Bariatric Surgery for Severe Obesity

Clinical Trials
Severe obesity is a chronic condition that is hard to treat with diet and exercise alone. Bariatric surgery is an operation on the stomach and/or intestines that helps patients with extreme obesity to lose weight. This surgery is an option for people who cannot lose weight by other means or who suffer from serious health problems related to obesity. The surgery restricts food intake, which promotes weight loss and reduces the risk of type 2 diabetes. Some surgeries also interrupt how food is digested, preventing some calories and nutrients, such as vitamins, from being absorbed. Recent studies suggest that bariatric surgery may even lower death rates for patients with severe obesity. The best results occur when patients follow surgery with healthy eating patterns and regular exercise.

Bariatric Surgery for Adults
Currently, bariatric surgery may be an option for adults with severe obesity. Body mass index (BMI), a measure of height in relation to weight, is used to define levels of obesity. Clinically severe obesity is a BMI > 40 or a BMI > 35 with a serious health problem linked to obesity. Such health problems could be type 2 diabetes, heart disease, or severe sleep apnea (when breathing stops for short periods during sleep).

Recent Development
The Food and Drug Administration (FDA) has approved use of an adjustable gastric band (or AGB) for patients with BMI > 30 who also have at least one condition linked to obesity, such as heart disease or diabetes.

Who is a good adult candidate for surgery?
Having surgery to produce weight loss is a serious decision. Anyone thinking about having this surgery should know what it involves. Answers to the following questions may help patients decide whether weight-loss surgery is right for them.

Is the patient:

  • Unlikely to lose weight or keep it off over the long term using other methods?
  • Well informed about the surgery and treatment effects?
  • Aware of the risks and benefits of surgery?
  • Ready to lose weight and improve his or her health?
  • Aware of how life may change after the surgery? (For example, patients need to adjust to side effects, such as the need to chew food well and the loss of ability to eat large meals.)
  • Aware of the limits on food choices, and occasional failures?
  • Committed to lifelong healthy eating and physical activity, medical follow-up, and the need to take extra vitamins and minerals?

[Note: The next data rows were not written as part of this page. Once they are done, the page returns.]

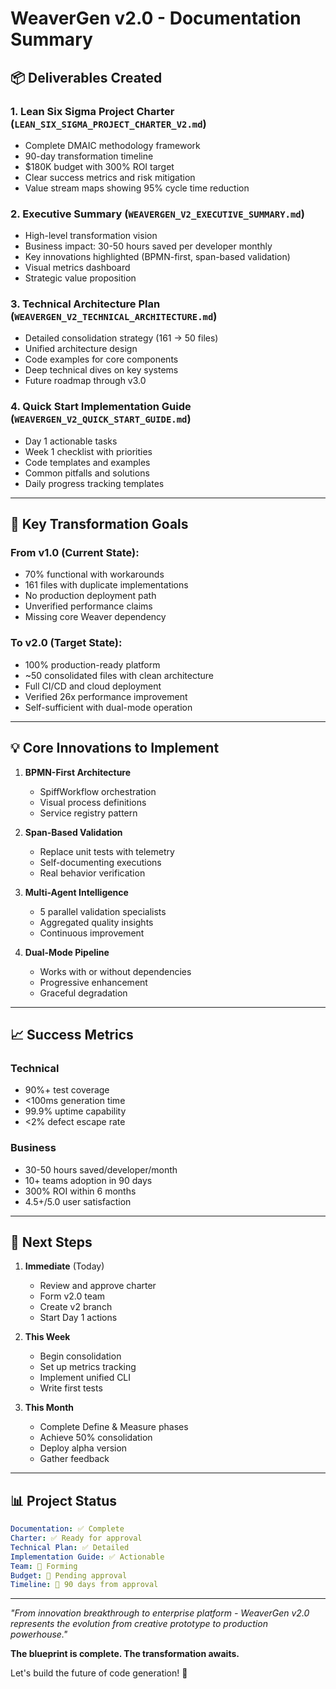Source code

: # WeaverGen v2.0 - Documentation Summary

## 📦 Deliverables Created

### 1. **Lean Six Sigma Project Charter** (`LEAN_SIX_SIGMA_PROJECT_CHARTER_V2.md`)
- Complete DMAIC methodology framework
- 90-day transformation timeline
- $180K budget with 300% ROI target
- Clear success metrics and risk mitigation
- Value stream maps showing 95% cycle time reduction

### 2. **Executive Summary** (`WEAVERGEN_V2_EXECUTIVE_SUMMARY.md`)
- High-level transformation vision
- Business impact: 30-50 hours saved per developer monthly
- Key innovations highlighted (BPMN-first, span-based validation)
- Visual metrics dashboard
- Strategic value proposition

### 3. **Technical Architecture Plan** (`WEAVERGEN_V2_TECHNICAL_ARCHITECTURE.md`)
- Detailed consolidation strategy (161 → 50 files)
- Unified architecture design
- Code examples for core components
- Deep technical dives on key systems
- Future roadmap through v3.0

### 4. **Quick Start Implementation Guide** (`WEAVERGEN_V2_QUICK_START_GUIDE.md`)
- Day 1 actionable tasks
- Week 1 checklist with priorities
- Code templates and examples
- Common pitfalls and solutions
- Daily progress tracking templates

---

## 🎯 Key Transformation Goals

### From v1.0 (Current State):
- 70% functional with workarounds
- 161 files with duplicate implementations
- No production deployment path
- Unverified performance claims
- Missing core Weaver dependency

### To v2.0 (Target State):
- 100% production-ready platform
- ~50 consolidated files with clean architecture
- Full CI/CD and cloud deployment
- Verified 26x performance improvement
- Self-sufficient with dual-mode operation

---

## 💡 Core Innovations to Implement

1. **BPMN-First Architecture**
   - SpiffWorkflow orchestration
   - Visual process definitions
   - Service registry pattern

2. **Span-Based Validation**
   - Replace unit tests with telemetry
   - Self-documenting executions
   - Real behavior verification

3. **Multi-Agent Intelligence**
   - 5 parallel validation specialists
   - Aggregated quality insights
   - Continuous improvement

4. **Dual-Mode Pipeline**
   - Works with or without dependencies
   - Progressive enhancement
   - Graceful degradation

---

## 📈 Success Metrics

### Technical
- 90%+ test coverage
- <100ms generation time
- 99.9% uptime capability
- <2% defect escape rate

### Business
- 30-50 hours saved/developer/month
- 10+ teams adoption in 90 days
- 300% ROI within 6 months
- 4.5+/5.0 user satisfaction

---

## 🚀 Next Steps

1. **Immediate** (Today)
   - Review and approve charter
   - Form v2.0 team
   - Create v2 branch
   - Start Day 1 actions

2. **This Week**
   - Begin consolidation
   - Set up metrics tracking
   - Implement unified CLI
   - Write first tests

3. **This Month**
   - Complete Define & Measure phases
   - Achieve 50% consolidation
   - Deploy alpha version
   - Gather feedback

---

## 📊 Project Status

```yaml
Documentation: ✅ Complete
Charter: ✅ Ready for approval  
Technical Plan: ✅ Detailed
Implementation Guide: ✅ Actionable
Team: 🔄 Forming
Budget: 🔄 Pending approval
Timeline: 📅 90 days from approval
```

---

*"From innovation breakthrough to enterprise platform - WeaverGen v2.0 represents the evolution from creative prototype to production powerhouse."*

**The blueprint is complete. The transformation awaits.**

Let's build the future of code generation! 🚀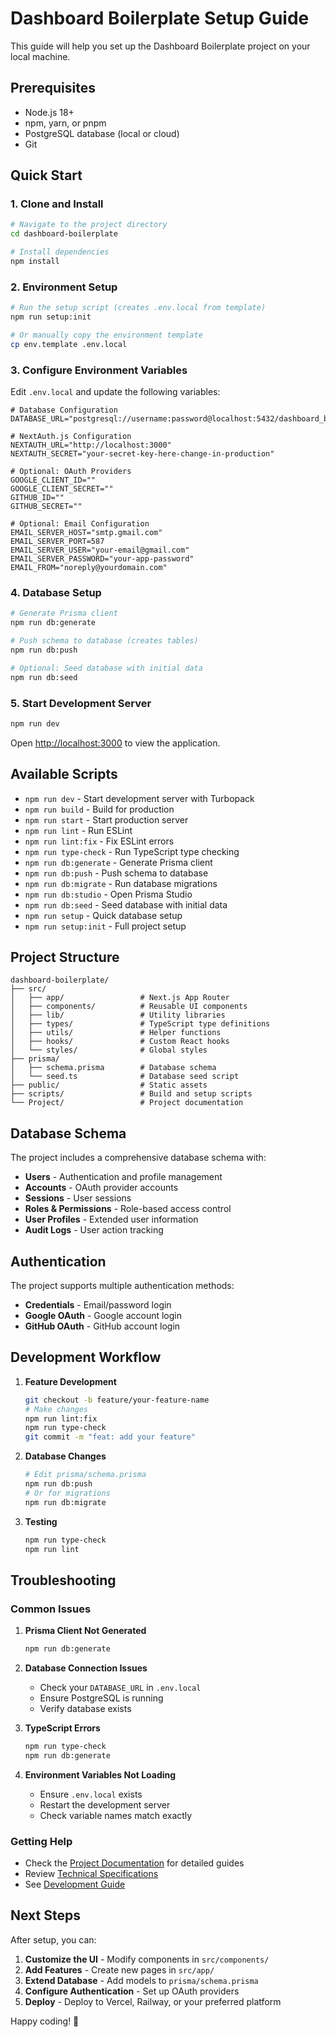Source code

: # Dashboard Boilerplate Setup Guide

This guide will help you set up the Dashboard Boilerplate project on your local machine.

## Prerequisites

- Node.js 18+ 
- npm, yarn, or pnpm
- PostgreSQL database (local or cloud)
- Git

## Quick Start

### 1. Clone and Install

```bash
# Navigate to the project directory
cd dashboard-boilerplate

# Install dependencies
npm install
```

### 2. Environment Setup

```bash
# Run the setup script (creates .env.local from template)
npm run setup:init

# Or manually copy the environment template
cp env.template .env.local
```

### 3. Configure Environment Variables

Edit `.env.local` and update the following variables:

```env
# Database Configuration
DATABASE_URL="postgresql://username:password@localhost:5432/dashboard_boilerplate"

# NextAuth.js Configuration
NEXTAUTH_URL="http://localhost:3000"
NEXTAUTH_SECRET="your-secret-key-here-change-in-production"

# Optional: OAuth Providers
GOOGLE_CLIENT_ID=""
GOOGLE_CLIENT_SECRET=""
GITHUB_ID=""
GITHUB_SECRET=""

# Optional: Email Configuration
EMAIL_SERVER_HOST="smtp.gmail.com"
EMAIL_SERVER_PORT=587
EMAIL_SERVER_USER="your-email@gmail.com"
EMAIL_SERVER_PASSWORD="your-app-password"
EMAIL_FROM="noreply@yourdomain.com"
```

### 4. Database Setup

```bash
# Generate Prisma client
npm run db:generate

# Push schema to database (creates tables)
npm run db:push

# Optional: Seed database with initial data
npm run db:seed
```

### 5. Start Development Server

```bash
npm run dev
```

Open [http://localhost:3000](http://localhost:3000) to view the application.

## Available Scripts

- `npm run dev` - Start development server with Turbopack
- `npm run build` - Build for production
- `npm run start` - Start production server
- `npm run lint` - Run ESLint
- `npm run lint:fix` - Fix ESLint errors
- `npm run type-check` - Run TypeScript type checking
- `npm run db:generate` - Generate Prisma client
- `npm run db:push` - Push schema to database
- `npm run db:migrate` - Run database migrations
- `npm run db:studio` - Open Prisma Studio
- `npm run db:seed` - Seed database with initial data
- `npm run setup` - Quick database setup
- `npm run setup:init` - Full project setup

## Project Structure

```
dashboard-boilerplate/
├── src/
│   ├── app/                 # Next.js App Router
│   ├── components/          # Reusable UI components
│   ├── lib/                 # Utility libraries
│   ├── types/               # TypeScript type definitions
│   ├── utils/               # Helper functions
│   ├── hooks/               # Custom React hooks
│   └── styles/              # Global styles
├── prisma/
│   ├── schema.prisma        # Database schema
│   └── seed.ts              # Database seed script
├── public/                  # Static assets
├── scripts/                 # Build and setup scripts
└── Project/                 # Project documentation
```

## Database Schema

The project includes a comprehensive database schema with:

- **Users** - Authentication and profile management
- **Accounts** - OAuth provider accounts
- **Sessions** - User sessions
- **Roles & Permissions** - Role-based access control
- **User Profiles** - Extended user information
- **Audit Logs** - User action tracking

## Authentication

The project supports multiple authentication methods:

- **Credentials** - Email/password login
- **Google OAuth** - Google account login
- **GitHub OAuth** - GitHub account login

## Development Workflow

1. **Feature Development**
   ```bash
   git checkout -b feature/your-feature-name
   # Make changes
   npm run lint:fix
   npm run type-check
   git commit -m "feat: add your feature"
   ```

2. **Database Changes**
   ```bash
   # Edit prisma/schema.prisma
   npm run db:push
   # Or for migrations
   npm run db:migrate
   ```

3. **Testing**
   ```bash
   npm run type-check
   npm run lint
   ```

## Troubleshooting

### Common Issues

1. **Prisma Client Not Generated**
   ```bash
   npm run db:generate
   ```

2. **Database Connection Issues**
   - Check your `DATABASE_URL` in `.env.local`
   - Ensure PostgreSQL is running
   - Verify database exists

3. **TypeScript Errors**
   ```bash
   npm run type-check
   npm run db:generate
   ```

4. **Environment Variables Not Loading**
   - Ensure `.env.local` exists
   - Restart the development server
   - Check variable names match exactly

### Getting Help

- Check the [Project Documentation](./Project/) for detailed guides
- Review [Technical Specifications](./Project/02-TECHNICAL-SPECIFICATIONS/)
- See [Development Guide](./Project/03-DEVELOPMENT-GUIDE/)

## Next Steps

After setup, you can:

1. **Customize the UI** - Modify components in `src/components/`
2. **Add Features** - Create new pages in `src/app/`
3. **Extend Database** - Add models to `prisma/schema.prisma`
4. **Configure Authentication** - Set up OAuth providers
5. **Deploy** - Deploy to Vercel, Railway, or your preferred platform

Happy coding! 🚀 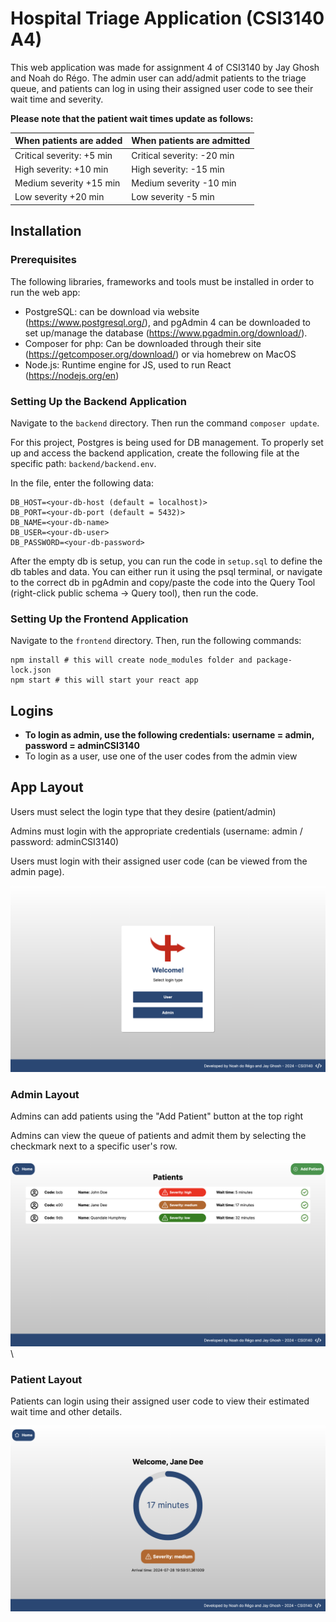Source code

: # Hospital Triage Application (CSI3140 A4)

This web application was made for assignment 4 of CSI3140 by Jay Ghosh and Noah do Régo. The admin user can add/admit patients to the triage queue,
and patients can log in using their assigned user code to see their wait time and severity.

**Please note that the patient wait times update as follows:**

| When patients are added   | When patients are admitted |
| ------------------------- | -------------------------- |
| Critical severity: +5 min | Critical severity: -20 min |
| High severity: +10 min    | High severity: -15 min     |
| Medium severity +15 min   | Medium severity -10 min    |
| Low severity +20 min      | Low severity -5 min        |

## Installation

### Prerequisites

The following libraries, frameworks and tools must be installed in order to run the web app:

- PostgreSQL: can be download via website (https://www.postgresql.org/), and pgAdmin 4 can be downloaded to set up/manage the database (https://www.pgadmin.org/download/).
- Composer for php: Can be downloaded through their site (https://getcomposer.org/download/) or via homebrew on MacOS
- Node.js: Runtime engine for JS, used to run React (https://nodejs.org/en)

### Setting Up the Backend Application

Navigate to the `backend` directory. Then run the command `composer update`.

For this project, Postgres is being used for DB management. To properly set up and access the backend application, create the following file at the specific path: `backend/backend.env`.

In the file, enter the following data:

```env
DB_HOST=<your-db-host (default = localhost)>
DB_PORT=<your-db-port (default = 5432)>
DB_NAME=<your-db-name>
DB_USER=<your-db-user>
DB_PASSWORD=<your-db-password>
```

After the empty db is setup, you can run the code in `setup.sql` to define the db tables and data. You can either run it using the psql terminal, or navigate to the correct db in pgAdmin
and copy/paste the code into the Query Tool (right-click public schema -> Query tool), then run the code.

### Setting Up the Frontend Application

Navigate to the `frontend` directory. Then, run the following commands:

```
npm install # this will create node_modules folder and package-lock.json
npm start # this will start your react app
```

## Logins

- **To login as admin, use the following credentials: username = admin, password = adminCSI3140**
- To login as a user, use one of the user codes from the admin view

## App Layout

Users must select the login type that they desire (patient/admin)

Admins must login with the appropriate credentials (username: admin / password: adminCSI3140)

Users must login with their assigned user code (can be viewed from the admin page).

![Login Page UI](./frontend/src/images/login.png)

### Admin Layout

Admins can add patients using the "Add Patient" button at the top right

Admins can view the queue of patients and admit them by selecting the checkmark next to a specific user's row.

![Admin Page UI](./frontend/src/images/adminpage.png)\

### Patient Layout

Patients can login using their assigned user code to view their estimated wait time and other details.

![User Page UI](./frontend/src/images/userpage.png)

There is no sure method, including surgery, to produce and maintain weight loss. Some patients who have bariatric surgery may have weight loss that does not meet their goals. Research also suggests that many patients regain some of the lost weight over time. The amount of weight regain may vary by extent of obesity and type of surgery. Habits such as snacking often on foods high in calories or not exercising can affect the amount of weight loss and weight regain. Problems that may occur with the surgery, like a stretched pouch or separated stitches, may also affect the amount of weight loss.

Success is possible. Patients must commit to changing habits and having medical follow-up for the rest of their lives.

Bariatric Surgery for Youth
Rates of obesity among youth are high. Bariatric surgery is sometimes used to treat youth with extreme obesity. Although it is becoming clear that teens can lose weight after bariatric surgery, many questions still exist about the long-term effects on teens' developing bodies and minds.

Who is a good youth candidate for surgery?
Experts in childhood obesity and bariatric surgery suggest that families consider surgery only after youth have tried for at least 6 months to lose weight and have not had success.1 Candidates should meet the following criteria:

Have extreme obesity (BMI > 40)
Be their adult height (usually at age 13 or older for girls and 15 or older for boys)
Have serious health problems linked to weight, such as type 2 diabetes or sleep apnea, that may improve with bariatric surgery
In addition, health care providers should assess potential patients and their parents to see how emotionally prepared they are for the surgery and the lifestyle changes they will need to make. Health care providers should also refer young patients to special youth bariatric surgery centers that focus on meeting the unique needs of youth.

Mounting evidence suggests that bariatric surgery can favorably change both the weight and health of youth with extreme obesity. Over the years' gastric bypass surgery has been the main operation used to treat extreme obesity in youth. An estimated 2,700 youth bariatric surgeries were performed between 1996 and 2003.2 A review of short-term data from the largest inpatient database in the United States suggests that these surgeries are at least as safe for youth as adults. As yet, AGB has not been approved for use in the United States for people younger than age 18. However, favorable weight-loss outcomes after AGB for youth have been reported abroad.

The Normal Digestive Process
Normally, as food moves along the digestive tract, digestive juices and enzymes digest and absorb calories and nutrients. After we chew and swallow our food, it moves down the esophagus to the stomach, where a strong acid continues the digestive process. The stomach can hold about 3 pints of food at one time. When the stomach contents move to the duodenum (the first part of the small intestine), bile and pancreatic juice speed up digestion. Most of the iron and calcium in the food we eat is absorbed there. The other two parts of the nearly 20 feet of small intestine absorb nearly all of the remaining calories and nutrients. The food particles that cannot be digested in the small intestine reside in the large intestine until eliminated.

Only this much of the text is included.